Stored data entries
##########

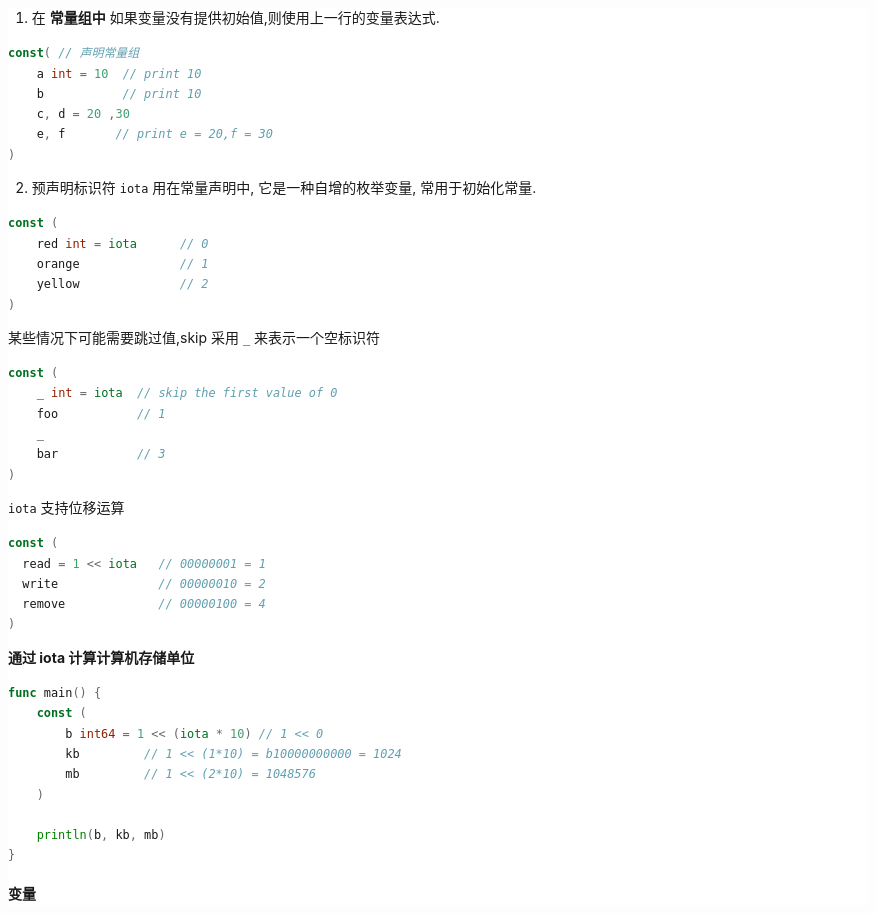 1. 在 **常量组中** 如果变量没有提供初始值,则使用上一行的变量表达式.

```go
const( // 声明常量组
    a int = 10  // print 10
    b           // print 10
    c, d = 20 ,30
    e, f       // print e = 20,f = 30
)
```
2. 预声明标识符 `iota` 用在常量声明中, 它是一种自增的枚举变量, 常用于初始化常量.

```go
const (
	red int = iota      // 0
	orange              // 1
	yellow              // 2
)
```

某些情况下可能需要跳过值,skip 采用 `_` 来表示一个空标识符

```go
const (
    _ int = iota  // skip the first value of 0
    foo           // 1
    _
    bar           // 3
)
```

`iota` 支持位移运算

```go
const (
  read = 1 << iota   // 00000001 = 1
  write              // 00000010 = 2
  remove             // 00000100 = 4
)
```

**通过 iota 计算计算机存储单位**

```go
func main() {
	const (
		b int64 = 1 << (iota * 10) // 1 << 0
		kb         // 1 << (1*10) = b10000000000 = 1024
		mb         // 1 << (2*10) = 1048576
	)

	println(b, kb, mb)
}
```

#### 变量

##########

Which of the lines above carry the string "skip"? Pick them out and copy them.

Answer:
某些情况下可能需要跳过值,skip 采用 `_` 来表示一个空标识符
    _ int = iota  // skip the first value of 0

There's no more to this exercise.